Lynda Gratton, professora, investigadora e autora de livros sobre o futuro do trabalho, não tem dúvidas: as empresas escorraçam pessoas com mais 50 anos - e fazem-no com base em estereótipos infundados, quando na verdade precisam mais delas do que nunca. Ah, e se toda a gente quer flexibilidade, quase toda a gente percebeu mal o que isso significa.

A escolha da palavra é rigorosa: não se trata de desigualdade – “desigualdade é outra coisa” -, trata-se de discriminação. E, hoje, a discriminação nas empresas contra pessoas mais velhas é pior do que a discriminação contra as mulheres. Mesmo que a discriminação de género mereça muito mais atenção do que aquela que atira cinquentenários pela borda fora.
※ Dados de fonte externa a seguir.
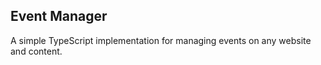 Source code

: ## Event Manager

A simple TypeScript implementation for managing events on any website and content.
Assim pensa e afirma Lynda Gratton, apresentada como “líder de pensamento sobre o futuro do trabalho, escritora, oradora, influencer”. É professora de Práticas de Gestão na London Business School, “guru” de gestão de trabalho e autora de diversos livros, o último dos quais “Redesigning Work: How to Transform Your Organisation and Make Hybrid Work for Everyone” [tradução livre: “Redesenhando o Trabalho: Como Transformar a Sua Organização e Criar Trabalho Híbrido para Todos”]. Já vamos ao trabalho híbrido. Antes, a idade. Ou o “idadismo”, o preconceito contra os mais velhos.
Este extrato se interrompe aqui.